Predictors of myocardial fibrosis and response to anti-fibrotic therapy in heart failure with preserved ejection fraction

Myocardial fibrosis, measured using magnetic resonance extracellular volume (ECV), associates with adverse outcome in heart failure with preserved ejection fraction (HFpEF). In the PIROUETTE (The Pirfenidone in Patients with Heart Failure and Preserved Left Ventricular Ejection Fraction) trial, the novel anti-fibrotic agent pirfenidone reduced myocardial fibrosis.

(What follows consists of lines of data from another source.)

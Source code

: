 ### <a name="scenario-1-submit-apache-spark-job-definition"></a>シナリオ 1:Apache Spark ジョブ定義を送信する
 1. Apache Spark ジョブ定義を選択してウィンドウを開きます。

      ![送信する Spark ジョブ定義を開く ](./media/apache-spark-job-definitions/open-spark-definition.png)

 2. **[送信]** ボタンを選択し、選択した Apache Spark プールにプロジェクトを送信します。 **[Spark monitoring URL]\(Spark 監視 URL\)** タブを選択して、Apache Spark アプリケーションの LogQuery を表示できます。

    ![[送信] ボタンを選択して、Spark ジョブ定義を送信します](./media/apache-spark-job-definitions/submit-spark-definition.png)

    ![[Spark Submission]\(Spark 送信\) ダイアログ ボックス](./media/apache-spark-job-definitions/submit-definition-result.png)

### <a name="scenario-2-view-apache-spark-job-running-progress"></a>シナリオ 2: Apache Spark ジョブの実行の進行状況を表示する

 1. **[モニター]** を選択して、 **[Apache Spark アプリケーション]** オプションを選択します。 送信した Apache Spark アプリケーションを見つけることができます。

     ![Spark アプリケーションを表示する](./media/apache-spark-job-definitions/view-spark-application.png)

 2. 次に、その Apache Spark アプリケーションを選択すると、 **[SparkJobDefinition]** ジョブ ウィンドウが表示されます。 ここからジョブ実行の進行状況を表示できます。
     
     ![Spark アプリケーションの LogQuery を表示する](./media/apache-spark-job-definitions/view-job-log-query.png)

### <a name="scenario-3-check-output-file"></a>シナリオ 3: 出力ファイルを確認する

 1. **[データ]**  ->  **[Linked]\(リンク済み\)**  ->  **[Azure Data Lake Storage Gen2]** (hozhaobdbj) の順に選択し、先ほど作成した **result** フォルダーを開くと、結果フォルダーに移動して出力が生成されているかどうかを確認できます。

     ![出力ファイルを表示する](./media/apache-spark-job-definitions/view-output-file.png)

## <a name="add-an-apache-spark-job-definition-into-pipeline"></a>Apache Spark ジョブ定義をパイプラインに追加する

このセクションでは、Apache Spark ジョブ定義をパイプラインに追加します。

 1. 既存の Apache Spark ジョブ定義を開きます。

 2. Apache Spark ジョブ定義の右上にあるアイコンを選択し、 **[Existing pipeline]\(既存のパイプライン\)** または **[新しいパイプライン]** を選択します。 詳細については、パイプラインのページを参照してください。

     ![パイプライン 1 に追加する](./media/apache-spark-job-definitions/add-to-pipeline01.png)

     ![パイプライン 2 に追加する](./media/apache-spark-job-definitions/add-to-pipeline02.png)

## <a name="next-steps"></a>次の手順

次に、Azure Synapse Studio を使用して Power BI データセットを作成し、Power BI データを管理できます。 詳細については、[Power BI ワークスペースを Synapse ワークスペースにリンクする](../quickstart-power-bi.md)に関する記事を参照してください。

We sought to identify baseline characteristics that associate with myocardial fibrotic burden, the change in myocardial fibrosis over a year, and predict response to pirfenidone in patients with HFpEF. Amongst patients enrolled in the PIROUETTE trial (n = 107), linear regression models were used to assess the relationship between baseline variables and baseline myocardial ECV, with change in myocardial ECV adjusting for treatment allocation, and to identify variables that modified the pirfenidone treatment effect. Body mass index, left atrial reservoir strain, haemoglobin and aortic distensibility were associated with baseline ECV in stepwise modelling, and systolic blood pressure, and log N-terminal pro B-type natriuretic peptide were associated with baseline ECV in clinically-guided modelling. QRS duration, left ventricular mass and presence of an infarct at baseline were associated with an increase in ECV from baseline to week 52. Whilst QRS duration, presence of an infarct, global longitudinal strain and left atrial strain modified the treatment effect of pirfenidone when considered individually, no variable modified treatment effect on multivariable modelling. Baseline characteristics were identified that associate with myocardial fibrosis and predict change in myocardial fibrosis. No variables that independently modify the treatment effect of pirfenidone were identified (PIROUETTE, NCT02932566). SUPPLEMENTARY INFORMATION: The online version contains supplementary material available at 10.1007/s10554-022-02544-9.